[WHAT IS BEING ASKED]: Return precisely the opening lines of the listing below, ending with the line that contains "You can see".

^^^^^^^^

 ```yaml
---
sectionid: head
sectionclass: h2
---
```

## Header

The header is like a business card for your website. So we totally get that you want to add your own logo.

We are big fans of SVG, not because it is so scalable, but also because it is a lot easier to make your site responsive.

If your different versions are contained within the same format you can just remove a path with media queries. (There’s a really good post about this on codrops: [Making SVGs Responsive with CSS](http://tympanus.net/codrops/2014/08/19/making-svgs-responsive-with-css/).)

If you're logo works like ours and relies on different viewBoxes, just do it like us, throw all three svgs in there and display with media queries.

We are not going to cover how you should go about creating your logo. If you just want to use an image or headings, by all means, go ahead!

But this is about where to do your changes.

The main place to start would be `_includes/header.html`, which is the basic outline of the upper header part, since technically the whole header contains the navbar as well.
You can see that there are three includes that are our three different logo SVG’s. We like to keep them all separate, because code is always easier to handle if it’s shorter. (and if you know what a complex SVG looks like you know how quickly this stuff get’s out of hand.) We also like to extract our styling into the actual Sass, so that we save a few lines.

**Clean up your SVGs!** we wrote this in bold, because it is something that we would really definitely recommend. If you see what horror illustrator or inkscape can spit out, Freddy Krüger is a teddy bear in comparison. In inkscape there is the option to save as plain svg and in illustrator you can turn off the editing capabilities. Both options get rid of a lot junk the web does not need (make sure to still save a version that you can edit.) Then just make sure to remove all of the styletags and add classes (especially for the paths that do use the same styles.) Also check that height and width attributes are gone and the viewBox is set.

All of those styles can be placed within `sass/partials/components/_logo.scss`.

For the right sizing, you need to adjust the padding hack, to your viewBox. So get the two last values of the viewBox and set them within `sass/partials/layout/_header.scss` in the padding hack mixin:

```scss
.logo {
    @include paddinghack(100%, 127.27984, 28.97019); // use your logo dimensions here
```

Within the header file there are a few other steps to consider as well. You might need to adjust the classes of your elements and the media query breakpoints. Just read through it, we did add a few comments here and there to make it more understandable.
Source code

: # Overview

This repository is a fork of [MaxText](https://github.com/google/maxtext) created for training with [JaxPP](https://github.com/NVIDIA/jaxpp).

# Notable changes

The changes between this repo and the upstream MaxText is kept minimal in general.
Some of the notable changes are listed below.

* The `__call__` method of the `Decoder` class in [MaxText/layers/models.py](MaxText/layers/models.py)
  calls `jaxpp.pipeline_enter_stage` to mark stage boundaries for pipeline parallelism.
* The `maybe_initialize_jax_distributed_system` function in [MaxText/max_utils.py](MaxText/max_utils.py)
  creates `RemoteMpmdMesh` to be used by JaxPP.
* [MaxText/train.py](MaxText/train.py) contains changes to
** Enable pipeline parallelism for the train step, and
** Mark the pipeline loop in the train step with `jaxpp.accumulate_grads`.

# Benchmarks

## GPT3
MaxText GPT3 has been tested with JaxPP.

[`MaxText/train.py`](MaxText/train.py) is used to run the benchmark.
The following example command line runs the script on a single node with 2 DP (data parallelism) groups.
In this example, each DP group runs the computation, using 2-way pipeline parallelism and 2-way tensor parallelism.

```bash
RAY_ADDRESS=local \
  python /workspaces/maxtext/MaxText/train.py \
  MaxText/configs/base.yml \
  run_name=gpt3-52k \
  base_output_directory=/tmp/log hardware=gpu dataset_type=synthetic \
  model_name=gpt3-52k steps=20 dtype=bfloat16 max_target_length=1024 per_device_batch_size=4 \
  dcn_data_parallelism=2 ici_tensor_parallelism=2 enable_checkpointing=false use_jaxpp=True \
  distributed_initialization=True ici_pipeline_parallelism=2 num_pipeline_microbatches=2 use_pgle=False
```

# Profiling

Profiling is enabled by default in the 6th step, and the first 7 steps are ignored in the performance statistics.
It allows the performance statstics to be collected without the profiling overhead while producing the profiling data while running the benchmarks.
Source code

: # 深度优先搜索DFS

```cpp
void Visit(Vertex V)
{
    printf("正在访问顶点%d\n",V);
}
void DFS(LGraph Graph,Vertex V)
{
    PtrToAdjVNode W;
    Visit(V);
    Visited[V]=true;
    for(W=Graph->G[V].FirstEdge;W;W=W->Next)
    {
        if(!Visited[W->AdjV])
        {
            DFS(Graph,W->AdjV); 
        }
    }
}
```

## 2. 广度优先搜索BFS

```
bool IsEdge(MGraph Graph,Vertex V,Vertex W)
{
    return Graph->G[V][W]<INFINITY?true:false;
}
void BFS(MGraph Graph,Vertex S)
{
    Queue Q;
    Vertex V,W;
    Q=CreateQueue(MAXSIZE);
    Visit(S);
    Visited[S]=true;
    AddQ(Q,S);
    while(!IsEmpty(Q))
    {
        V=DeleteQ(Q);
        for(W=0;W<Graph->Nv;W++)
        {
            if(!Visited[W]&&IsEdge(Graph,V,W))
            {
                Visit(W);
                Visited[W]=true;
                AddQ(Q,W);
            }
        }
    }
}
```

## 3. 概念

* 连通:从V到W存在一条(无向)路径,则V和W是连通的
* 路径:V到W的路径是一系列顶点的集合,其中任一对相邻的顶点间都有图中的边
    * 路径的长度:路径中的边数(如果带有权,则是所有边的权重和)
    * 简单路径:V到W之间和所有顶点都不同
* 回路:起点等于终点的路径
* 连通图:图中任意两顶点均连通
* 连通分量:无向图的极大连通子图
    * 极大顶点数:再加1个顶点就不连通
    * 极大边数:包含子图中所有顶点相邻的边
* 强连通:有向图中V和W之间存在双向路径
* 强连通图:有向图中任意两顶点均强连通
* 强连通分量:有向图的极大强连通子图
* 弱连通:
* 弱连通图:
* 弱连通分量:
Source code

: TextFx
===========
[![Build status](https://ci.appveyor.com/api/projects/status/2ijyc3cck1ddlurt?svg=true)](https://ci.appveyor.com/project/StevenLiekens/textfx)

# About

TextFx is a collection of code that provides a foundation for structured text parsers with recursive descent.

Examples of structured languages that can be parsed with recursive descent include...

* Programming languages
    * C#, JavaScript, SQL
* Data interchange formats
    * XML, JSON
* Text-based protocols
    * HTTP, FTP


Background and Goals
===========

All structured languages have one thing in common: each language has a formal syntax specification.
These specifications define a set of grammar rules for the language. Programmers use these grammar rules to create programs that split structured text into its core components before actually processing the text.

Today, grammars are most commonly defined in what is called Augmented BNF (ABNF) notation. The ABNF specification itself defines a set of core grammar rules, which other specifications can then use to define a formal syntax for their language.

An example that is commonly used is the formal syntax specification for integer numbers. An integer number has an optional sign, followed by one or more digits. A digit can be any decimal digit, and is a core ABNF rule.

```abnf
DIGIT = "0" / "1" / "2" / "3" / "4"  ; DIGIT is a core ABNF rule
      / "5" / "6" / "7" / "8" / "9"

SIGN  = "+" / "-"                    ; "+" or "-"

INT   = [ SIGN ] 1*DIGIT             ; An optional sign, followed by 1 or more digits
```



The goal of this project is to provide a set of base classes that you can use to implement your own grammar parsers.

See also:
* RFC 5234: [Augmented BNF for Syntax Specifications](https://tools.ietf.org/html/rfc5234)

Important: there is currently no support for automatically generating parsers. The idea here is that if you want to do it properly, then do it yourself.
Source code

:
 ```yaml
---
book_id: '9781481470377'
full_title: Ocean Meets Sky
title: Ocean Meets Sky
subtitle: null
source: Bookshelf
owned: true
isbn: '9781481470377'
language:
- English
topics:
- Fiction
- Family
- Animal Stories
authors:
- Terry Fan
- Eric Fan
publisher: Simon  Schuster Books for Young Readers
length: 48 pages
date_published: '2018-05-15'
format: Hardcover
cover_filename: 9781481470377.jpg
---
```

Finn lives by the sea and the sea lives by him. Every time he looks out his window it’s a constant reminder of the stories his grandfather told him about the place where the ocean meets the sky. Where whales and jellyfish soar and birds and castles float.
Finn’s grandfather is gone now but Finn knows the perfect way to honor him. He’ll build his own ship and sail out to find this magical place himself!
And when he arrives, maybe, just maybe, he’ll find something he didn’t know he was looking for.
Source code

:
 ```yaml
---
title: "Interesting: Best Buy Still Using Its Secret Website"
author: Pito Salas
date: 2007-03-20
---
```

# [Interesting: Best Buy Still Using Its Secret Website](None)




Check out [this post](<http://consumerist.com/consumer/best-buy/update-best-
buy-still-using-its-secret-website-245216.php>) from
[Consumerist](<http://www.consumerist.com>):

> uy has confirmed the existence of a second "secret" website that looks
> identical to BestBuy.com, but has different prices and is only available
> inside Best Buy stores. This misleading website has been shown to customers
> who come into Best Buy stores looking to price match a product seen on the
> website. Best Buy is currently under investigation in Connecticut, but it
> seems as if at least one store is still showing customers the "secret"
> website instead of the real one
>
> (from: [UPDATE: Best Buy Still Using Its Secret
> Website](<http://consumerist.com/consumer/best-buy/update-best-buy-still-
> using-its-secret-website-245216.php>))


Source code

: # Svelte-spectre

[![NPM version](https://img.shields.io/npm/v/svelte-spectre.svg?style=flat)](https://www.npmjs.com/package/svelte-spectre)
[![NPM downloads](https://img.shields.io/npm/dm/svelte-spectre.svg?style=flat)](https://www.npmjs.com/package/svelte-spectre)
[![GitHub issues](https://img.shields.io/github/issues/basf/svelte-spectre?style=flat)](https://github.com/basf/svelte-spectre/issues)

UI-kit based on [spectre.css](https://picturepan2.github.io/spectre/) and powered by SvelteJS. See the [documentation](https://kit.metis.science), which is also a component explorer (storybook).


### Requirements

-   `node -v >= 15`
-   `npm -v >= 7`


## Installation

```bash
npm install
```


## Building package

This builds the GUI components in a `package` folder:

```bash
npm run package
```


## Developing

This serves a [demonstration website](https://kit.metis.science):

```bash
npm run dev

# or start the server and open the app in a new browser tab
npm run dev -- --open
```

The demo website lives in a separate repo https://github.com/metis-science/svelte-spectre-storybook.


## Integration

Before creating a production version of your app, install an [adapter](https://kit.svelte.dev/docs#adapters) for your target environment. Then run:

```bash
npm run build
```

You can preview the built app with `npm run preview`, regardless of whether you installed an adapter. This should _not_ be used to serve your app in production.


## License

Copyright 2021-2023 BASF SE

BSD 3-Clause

^^^^^^^^

[TASK RESPONSE]:
 ```yaml
---
sectionid: head
sectionclass: h2
---
```

## Header

The header is like a business card for your website. So we totally get that you want to add your own logo.

We are big fans of SVG, not because it is so scalable, but also because it is a lot easier to make your site responsive.

If your different versions are contained within the same format you can just remove a path with media queries. (There’s a really good post about this on codrops: [Making SVGs Responsive with CSS](http://tympanus.net/codrops/2014/08/19/making-svgs-responsive-with-css/).)

If you're logo works like ours and relies on different viewBoxes, just do it like us, throw all three svgs in there and display with media queries.

We are not going to cover how you should go about creating your logo. If you just want to use an image or headings, by all means, go ahead!

But this is about where to do your changes.

The main place to start would be `_includes/header.html`, which is the basic outline of the upper header part, since technically the whole header contains the navbar as well.
You can see that there are three includes that are our three different logo SVG’s. We like to keep them all separate, because code is always easier to handle if it’s shorter. (and if you know what a complex SVG looks like you know how quickly this stuff get’s out of hand.) We also like to extract our styling into the actual Sass, so that we save a few lines.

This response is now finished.